News from the Region

Pennsylvania


Summer 2018

“Oscar-Mike”….On the Move at Boot Camp in Pittsburgh PA

“Give me 20!” were not the only words given by Pittsburgh Area USAPA Ambassadors Alexis Duncan, Kathy Demetri and Pickleballer Spyder Dicer as they helped improve players games through “Pickleball Boot Camp”. The Campers experienced intense drilling to hone their skills including service variety and depth, return variety and depth, third shot accuracy, team movement, attackable balls, kitchen play and a variety of skill shots. Thanks to Nancy Sutton, USAPA Ambassador from Paducah, KY for outfitting the instructors in embroidered military vests. Alexis and Kathy also proudly wore the “wings” from Alexis Duncan’s father’s Flying Tiger squadron.

Kathy Demetri
USAPA Ambassador
Fox Chapel, PA

In April 2018, a premier outdoor pickleball facility opened in Western Pennsylvania, CRANBERRY TOWNSHIP PICKLEBALL ASSOCIATION. The facility, located in Graham Park, Cranberry Township, PA, includes eight outdoor dedicated pickleball courts with vision to add 8 more indoor courts to allow for winter play. CTPA currently has over 310 members. CPTA offers lessons, level play and open play. For more information on CTPA visit: www.CTPApickleball.com [ctpapickleball.com]

Bruce Mazzoni
Cranberry Township, PA

Welcome to PICKLETOWN

Pittsburgh’s Gamma Pickleball Classic, June 29 to July 1, is a one-of-a-kind tournament which has two major goals: to grow pickleball in the northeast and to help the Parkinson Foundation.

“It is one of the most unique tournaments of this size anywhere in the country,” Mike Wertz says.

Mike is the man who started the Classic three years ago. He realized there are thousands of pickleball players who are a wide range of ages. The Classic recognizes this with brackets from 2.5, those newer to the sport, to 5.0, open to pros. There are age groups, too, and men’s, women’s, mixed, and single brackets.

“It’s a big step up, a big improvement from last year,” Mike says.

For players, there are 40 courts and five practice ones, using more of the David L. Lawrence Convention Center. This centers the Classic in Pittsburgh’s cultural district, too.

Mike says, “People are really surprised by how welcoming the city is.

There are concerts, Heinz Field, restaurants, and galleries to enjoy.”

At the classic, there are many options besides playing. Pro players will hold seminars. Spectators can watch any match of the three days with a $5 donation; kids under 12 have free entrance. Players can bid to partner a pro or get a private lesson.

Of course, it’s an option to join the fun by volunteering.

“It’s an opportunity to meet people and share stories.
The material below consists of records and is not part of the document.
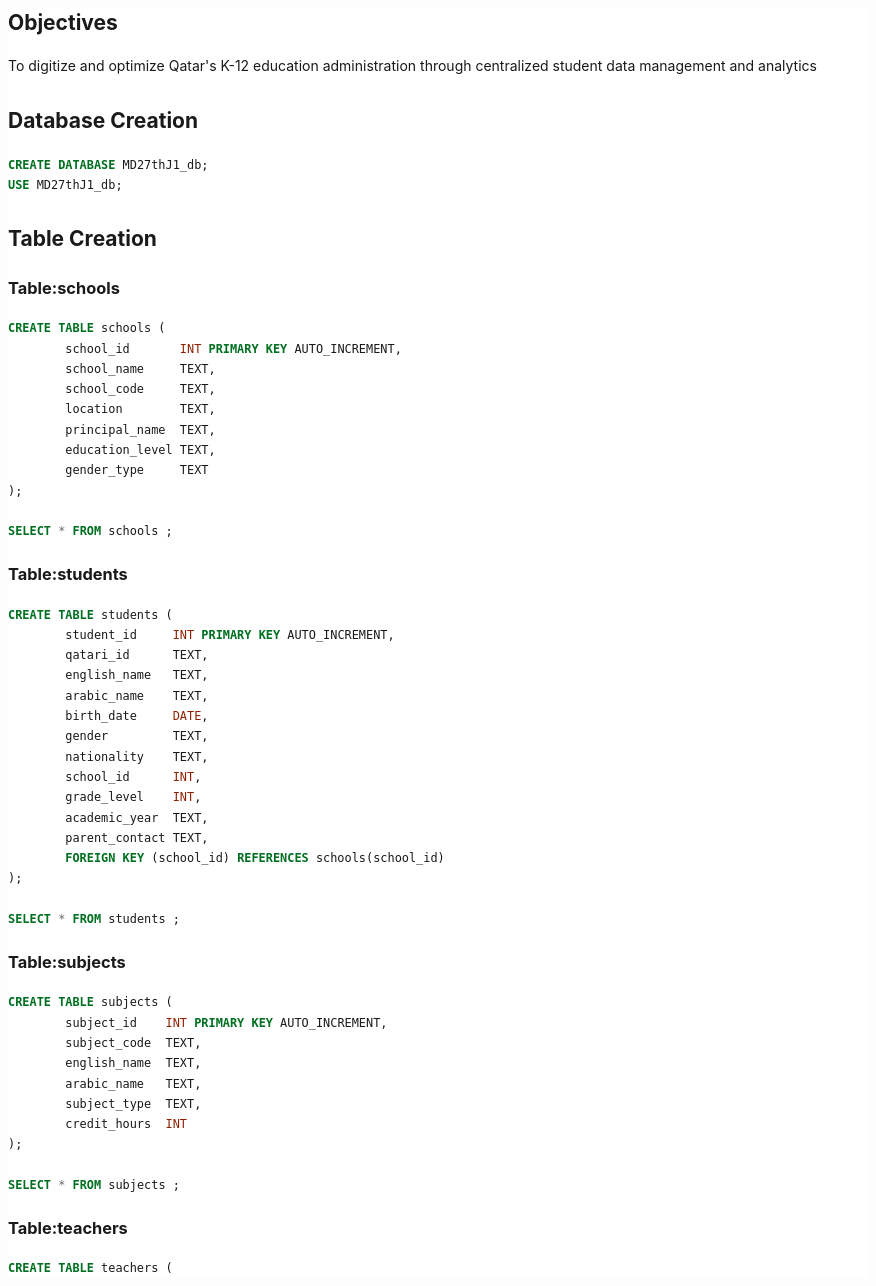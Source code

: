 ## Objectives 

To digitize and optimize Qatar's K-12 education administration through centralized student data management and analytics

## Database Creation 
``` sql
CREATE DATABASE MD27thJ1_db;
USE MD27thJ1_db;
```
## Table Creation 
### Table:schools
``` sql
CREATE TABLE schools (
        school_id       INT PRIMARY KEY AUTO_INCREMENT,
        school_name     TEXT,
        school_code     TEXT,
        location        TEXT,
        principal_name  TEXT,
        education_level TEXT,
        gender_type     TEXT
);

SELECT * FROM schools ;
```
### Table:students
``` sql
CREATE TABLE students (
        student_id     INT PRIMARY KEY AUTO_INCREMENT,
        qatari_id      TEXT,
        english_name   TEXT,
        arabic_name    TEXT,
        birth_date     DATE,
        gender         TEXT,
        nationality    TEXT,
        school_id      INT,
        grade_level    INT,
        academic_year  TEXT,
        parent_contact TEXT,
        FOREIGN KEY (school_id) REFERENCES schools(school_id)
);

SELECT * FROM students ;
```
### Table:subjects
``` sql
CREATE TABLE subjects (
        subject_id    INT PRIMARY KEY AUTO_INCREMENT,
        subject_code  TEXT,
        english_name  TEXT,
        arabic_name   TEXT,
        subject_type  TEXT,
        credit_hours  INT
);

SELECT * FROM subjects ;
```
### Table:teachers
``` sql
CREATE TABLE teachers (
```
We want to offer them a first rate pickleball experience,” Mike says.

The emphasis on serving up a great tournament has grown not only the number of participants but also the contribution to the Parkinson Foundation. The first year $6,000 was donated. Last year, $20,000 was raised. The goal this year is $30,000. Sponsors such as GAMMA Sports and Aetna Insurance help the Classic send a large check to Parkinson Foundation Western Pennsylvania.

That foundation runs the event, an unusual collaboration. Mike is connected with the nonprofit, too, serving as president. His father was diagnosed with Parkinson’s.

If it sounds like Mike is busy, add his PR business Apple Box Studios to the mix. However, they all work together.

“It’s not a full-time job, but as [the Classic] grows it will take more effort. We’re able to juggle it at Apple Box,” Mike says.

“The tournament itself is just in its infancy. The long-term plan it to make it a major sporting event for Pittsburgh.”

Apple Box Studios, the Parkinson Foundation, and pickleball mesh together to make one great tournament. They go for the winning shot to spread the game, fight Parkinson’s, raise money for research, volunteer to help others, and put Pittsburgh on the pickleball map.